L'ancien élève, ou mieux, le disciple d'un grand philosophe, dont l'enseignement et la bienveillance personnelle ont joué un rôle capital dans sa vie, revient d'un long séjour à l'étranger et son premier soin est de revoir son maître. Après de longues recherches, il découvre sa retraite. La découverte est navrante : ce brillant esprit, ce savant admiré et fêté, cet amoureux fougueux et romanesque, ce père enfin, ont fait place à une espèce d'animal farouche qui vit seul dans l'obscurité, replié sur lui-même. Car cet homme est une victime de l'idée de la mort ; elle s'est emparée de son esprit au point que toute activité, toute vie affective lui sont devenues impossibles. Aucune des hautes pensées qu'il inculquait jadis à ses élèves n'a eu de pouvoir contre l'horreur de cet anéantissement inéluctable. Il répond aux questions gênées de son disciple par des phrases comme : « Rien n'est vrai, rien n'est hormis le mal de le savoir ».
Le disciple cherchera donc seul une telle maladie de l'âme : « Ce sont peut-être les légers, les téméraires qui ont raison..., ceux qui acceptent le risque de se perdre sans espoir de compensation... »
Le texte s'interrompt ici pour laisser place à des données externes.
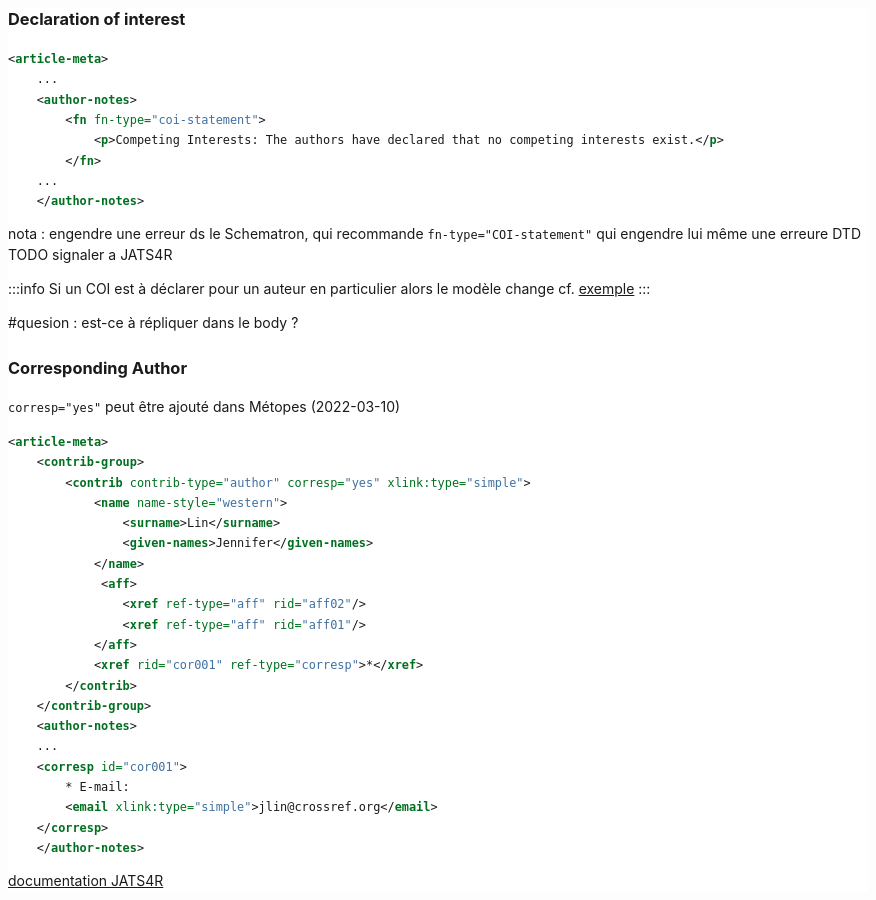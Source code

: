 ### Declaration of interest
                                                           

```xml
<article-meta>
    ...
    <author-notes>
        <fn fn-type="coi-statement">
            <p>Competing Interests: The authors have declared that no competing interests exist.</p>
        </fn>
    ...
    </author-notes>
```
nota : engendre une erreur ds le Schematron, qui recommande `fn-type="COI-statement"` qui engendre lui même une erreure DTD TODO signaler a JATS4R
                               

:::info
Si un COI est à déclarer pour un auteur en particulier alors le modèle change cf. [exemple](https://jats4r.org/conflict-of-interest-statements/#examples)
:::
    
#quesion : est-ce à répliquer dans le body ? 

    
### Corresponding Author

`corresp="yes"` peut être ajouté dans Métopes (2022-03-10)
```xml
<article-meta>
    <contrib-group>
        <contrib contrib-type="author" corresp="yes" xlink:type="simple">
            <name name-style="western">
                <surname>Lin</surname>
                <given-names>Jennifer</given-names>
            </name>
             <aff>
                <xref ref-type="aff" rid="aff02"/>
                <xref ref-type="aff" rid="aff01"/>
            </aff>
            <xref rid="cor001" ref-type="corresp">*</xref>
        </contrib>
    </contrib-group>
    <author-notes>
    ...
    <corresp id="cor001">
        * E-mail:
        <email xlink:type="simple">jlin@crossref.org</email>
    </corresp>
    </author-notes>
```


[documentation JATS4R](https://jats4r.org/permissions/#context)
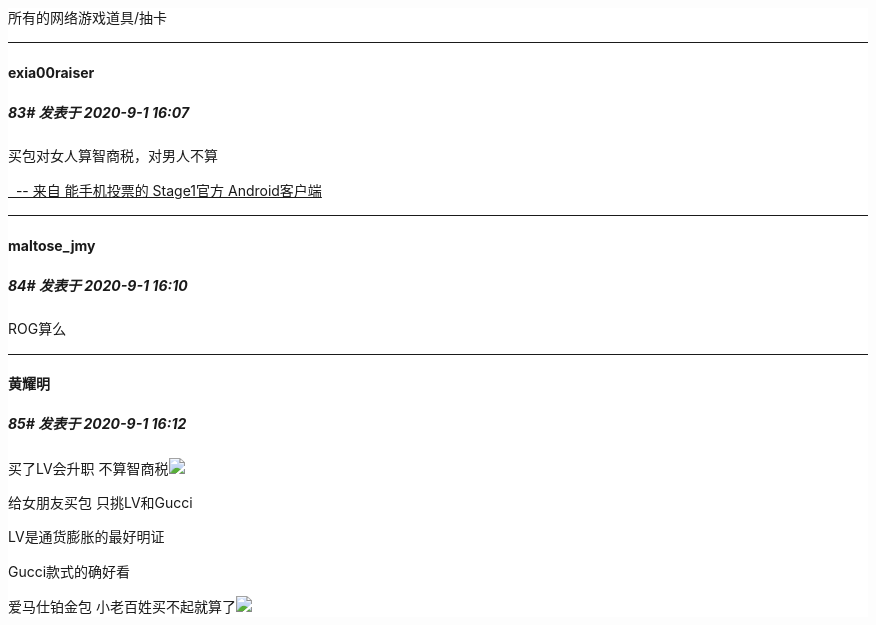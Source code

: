 


所有的网络游戏道具/抽卡







*****

####  exia00raiser  
##### 83#       发表于 2020-9-1 16:07




买包对女人算智商税，对男人不算

[  -- 来自 能手机投票的 Stage1官方 Android客户端](https://www.coolapk.com/apk/140634)







*****

####  maltose_jmy  
##### 84#       发表于 2020-9-1 16:10




ROG算么







*****

####  黄耀明  
##### 85#       发表于 2020-9-1 16:12




买了LV会升职
不算智商税<img src="https://static.saraba1st.com/image/smiley/face2017/020.png" referrerpolicy="no-referrer">

给女朋友买包 
只挑LV和Gucci

LV是通货膨胀的最好明证

Gucci款式的确好看


爱马仕铂金包 小老百姓买不起就算了<img src="https://static.saraba1st.com/image/smiley/face2017/066.png" referrerpolicy="no-referrer">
1967 Airs, poèmes 1961-1964, Gallimard.
Le livre du bonheur et de la lumière. Pour son retour à la poésie, Jaccottet adapte à notre langue le haïku, elliptique, proche de la vie quotidienne tout en ayant une dimension cosmique. Six parties : « Fin d'hiver », « Oiseaux, fleurs et fruits », « Champ d'octobre », « Monde », « Lever du jour », « Vœux ». Ce livre serein n'aura pas de véritable postérité dans l'œuvre de Jaccottet.
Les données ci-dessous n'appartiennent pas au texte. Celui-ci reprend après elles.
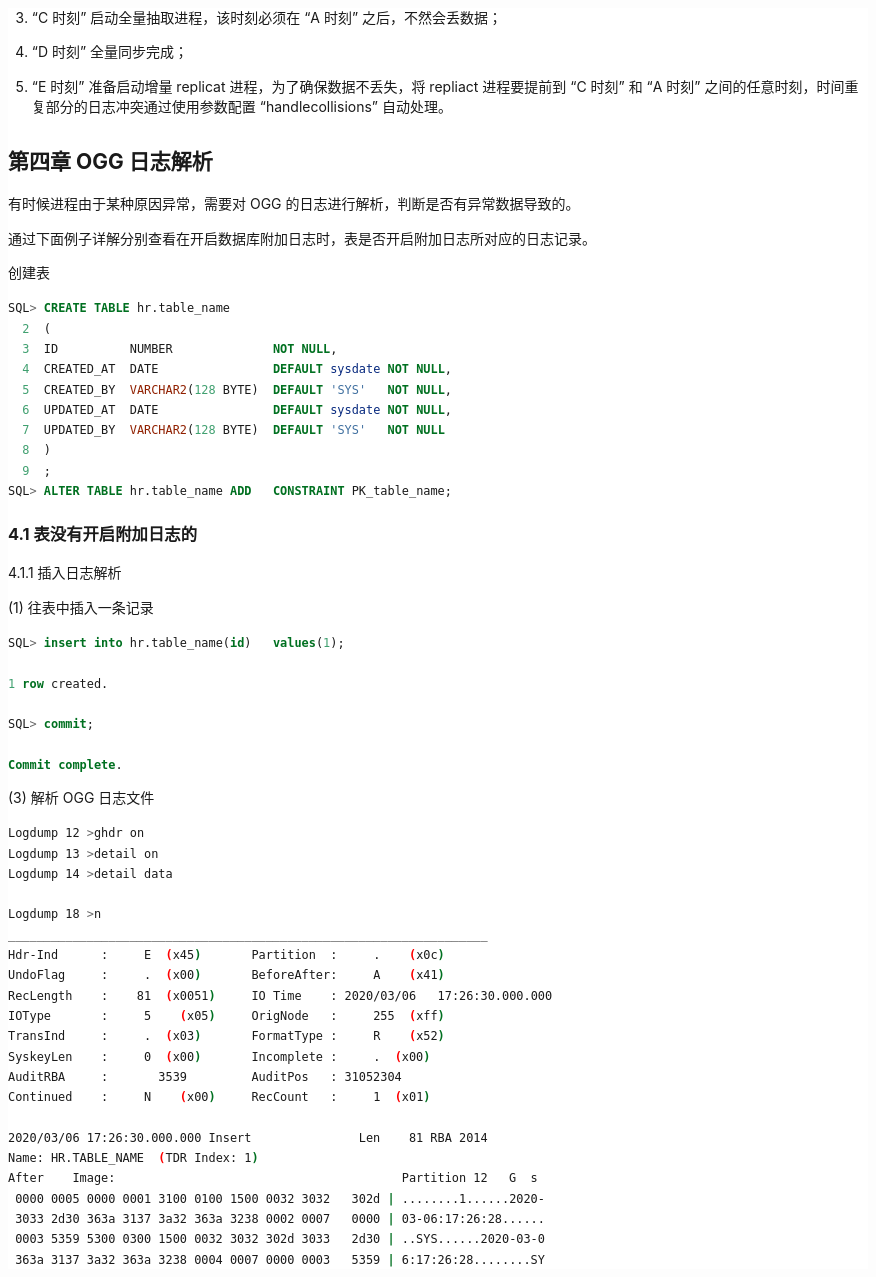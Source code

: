 3. “C 时刻” 启动全量抽取进程，该时刻必须在 “A 时刻” 之后，不然会丢数据；

4. “D 时刻” 全量同步完成；

5. “E 时刻” 准备启动增量 replicat 进程，为了确保数据不丢失，将 repliact 进程要提前到 “C 时刻” 和 “A 时刻” 之间的任意时刻，时间重复部分的日志冲突通过使用参数配置 “handlecollisions” 自动处理。

## 第四章 OGG 日志解析

有时候进程由于某种原因异常，需要对 OGG 的日志进行解析，判断是否有异常数据导致的。

通过下面例子详解分别查看在开启数据库附加日志时，表是否开启附加日志所对应的日志记录。

创建表

```sql
SQL> CREATE TABLE hr.table_name
  2  (
  3  ID          NUMBER              NOT NULL,
  4  CREATED_AT  DATE                DEFAULT sysdate NOT NULL,
  5  CREATED_BY  VARCHAR2(128 BYTE)  DEFAULT 'SYS'   NOT NULL,
  6  UPDATED_AT  DATE                DEFAULT sysdate NOT NULL,
  7  UPDATED_BY  VARCHAR2(128 BYTE)  DEFAULT 'SYS'   NOT NULL
  8  )
  9  ;
SQL> ALTER TABLE hr.table_name ADD   CONSTRAINT PK_table_name;
```

### 4.1 表没有开启附加日志的

4.1.1 插入日志解析

(1) 往表中插入一条记录

```sql
SQL> insert into hr.table_name(id)   values(1);

1 row created.

SQL> commit;

Commit complete.
```

(3) 解析 OGG 日志文件

```bash
Logdump 12 >ghdr on
Logdump 13 >detail on
Logdump 14 >detail data

Logdump 18 >n
___________________________________________________________________
Hdr-Ind      :     E  (x45)       Partition  :     .    (x0c)  
UndoFlag     :     .  (x00)       BeforeAfter:     A    (x41)  
RecLength    :    81  (x0051)     IO Time    : 2020/03/06   17:26:30.000.000
IOType       :     5    (x05)     OrigNode   :     255  (xff)
TransInd     :     .  (x03)       FormatType :     R    (x52)
SyskeyLen    :     0  (x00)       Incomplete :     .  (x00)
AuditRBA     :       3539         AuditPos   : 31052304
Continued    :     N    (x00)     RecCount   :     1  (x01)

2020/03/06 17:26:30.000.000 Insert               Len    81 RBA 2014
Name: HR.TABLE_NAME  (TDR Index: 1)
After    Image:                                        Partition 12   G  s
 0000 0005 0000 0001 3100 0100 1500 0032 3032   302d | ........1......2020-  
 3033 2d30 363a 3137 3a32 363a 3238 0002 0007   0000 | 03-06:17:26:28......  
 0003 5359 5300 0300 1500 0032 3032 302d 3033   2d30 | ..SYS......2020-03-0  
 363a 3137 3a32 363a 3238 0004 0007 0000 0003   5359 | 6:17:26:28........SY  
```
1968 L'Entretien des Muses, Gallimard.
Ouvrage critique consacré à la poésie française du XXe siècle. Jaccottet encense Paul Claudel, Charles Ferdinand Ramuz et Francis Ponge. Il s'oppose à une poésie objet de connaissance pure : « plutôt une porte ouverte, ou entrouverte, quelquefois vite refermée, sur plus de réalité. » Selon lui, le contact avec le réel, avec la terre ne doit pas être rompu.

1969 Leçons, Payot.
Une synthèse entre le ton sentencieux de l'Ignorant et l'évidence naïve d'Airs, entre le vers régulier et le vers libre, entre la forme longue et la forme brève. De la mort et de la dépossession, Jaccottet tire ces humbles et paradoxales leçons d'espérance.
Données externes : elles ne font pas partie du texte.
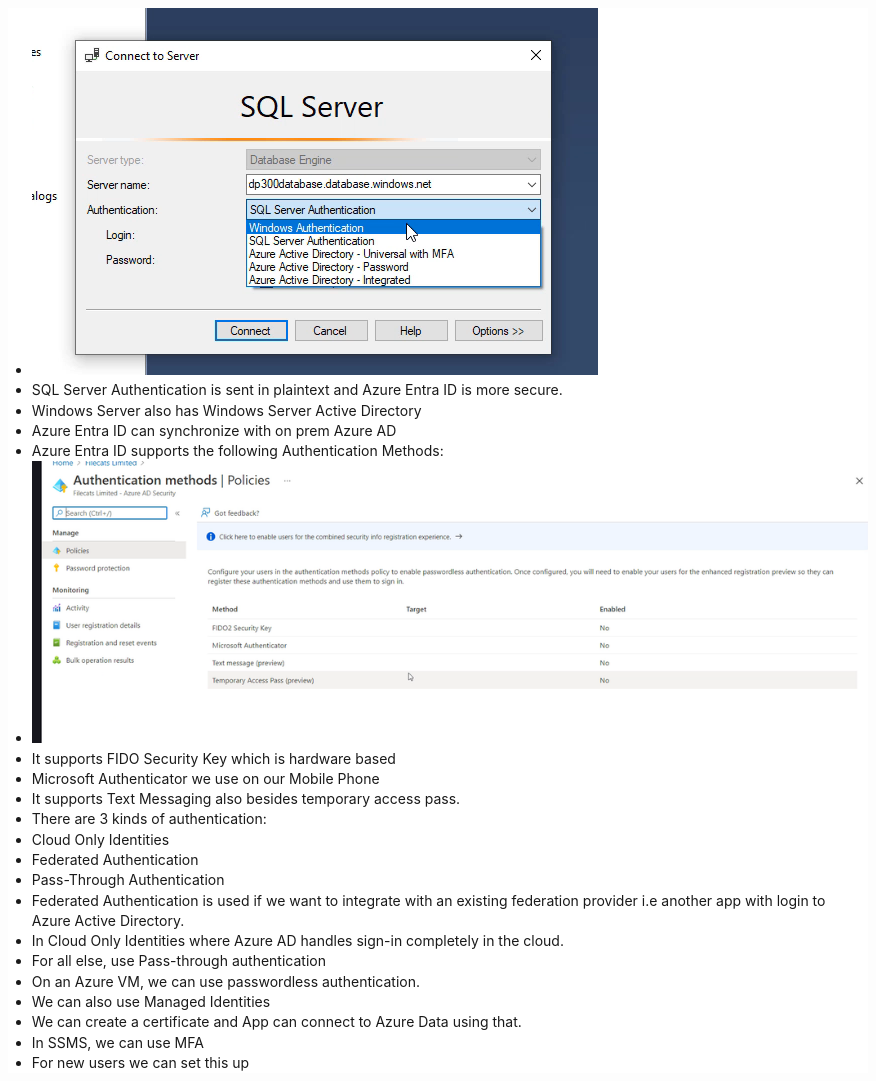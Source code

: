 - ![alt text](image-210.png)
- SQL Server Authentication is sent in plaintext and Azure Entra ID is more secure.
- Windows Server also has Windows Server Active Directory
- Azure Entra ID can synchronize with on prem Azure AD
- Azure Entra ID supports the following Authentication Methods:
- ![alt text](image-211.png)
- It supports FIDO Security Key which is hardware based
- Microsoft Authenticator we use on our Mobile Phone
- It supports Text Messaging also besides temporary access pass.
- There are 3 kinds of authentication:
- Cloud Only Identities
- Federated Authentication
- Pass-Through Authentication
- Federated Authentication is used if we want to integrate with an existing federation provider i.e another app with login to Azure Active Directory.
- In Cloud Only Identities where Azure AD handles sign-in completely in the cloud.
- For all else, use Pass-through authentication
- On an Azure VM, we can use passwordless authentication. 
- We can also use Managed Identities
- We can create a certificate and App can connect to Azure Data using that.
- In SSMS, we can use MFA
- For new users we can set this up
1970 Paysages avec figures absentes, Gallimard.
Une des plus grandes réussites en prose de Jaccottet, sinon de toute la poésie du XXe. Les paysages, ce sont ceux de Grignan. L'absence, c'est celle des dieux et des défunts, comme dans les toiles de Cézanne. Mais « ce n'est pourtant pas le désert » ; la voix du divin et du désir se fait toujours entendre. Jaccottet, en quête de l'harmonie de la Grèce, évoque Hölderlin qui rencontra le plus haut « dans le monde, ou à travers le monde ». Il regrette cette « très mystérieuse beauté des corps que l'art chrétien a condamnée, escamotée ou humiliée ».

1974 Chant d'en bas, Payot.
Jaccottet confronté à la mort d'une proche.

1975 A travers un verger, Gallimard.
Ce livre est écrit à la mémoire de Christiane Martin du Gard.

1977 A la lumière d'hiver, Gallimard.

C'est un prolongement des Chants d'en bas. Le poète ressuscite cette morte qui lui était si chère. Sa poésie est « réduite à l'admirable », selon J.-L. Steinmetz. A la fin, les images renaissent.

1981 Beauregard, Maeght

1983 Pensées sous les nuages, Gallimard.

La musique se fait consolante. C'est encore et toujours la voix de l'invisible.

1984 La Semaison, Gallimard.

Il s'agit des carnets de Jaccottet de 1954 à 1979. Une écriture du fragment, du non-moi. Le poète évoque Schubert : « une parole à la fois toute proche et infiniment lointaine », tout comme la sienne.

1987 Une transaction secrète, Gallimard.

Ouvrage critique qui s'ouvre aux littératures étrangères. Des pages sont consacrées entre autres à Mandelstam, le poète russe mort dans un camp stalinien.
Autres journées, Fata Morgana.

1990 Libretto, La Dogana.

Où l'on rencontre Ungaretti.
Cahier de verdure, Gallimard.

1993 Cristal et fumée, Gallimard.

Cristal et fumée : les marques de tout paysage et de tout poème chez Philippe Jaccottet.

1994 Après beaucoup d'années, Gallimard.

La distinction entre vers et prose s'efface de plus en plus.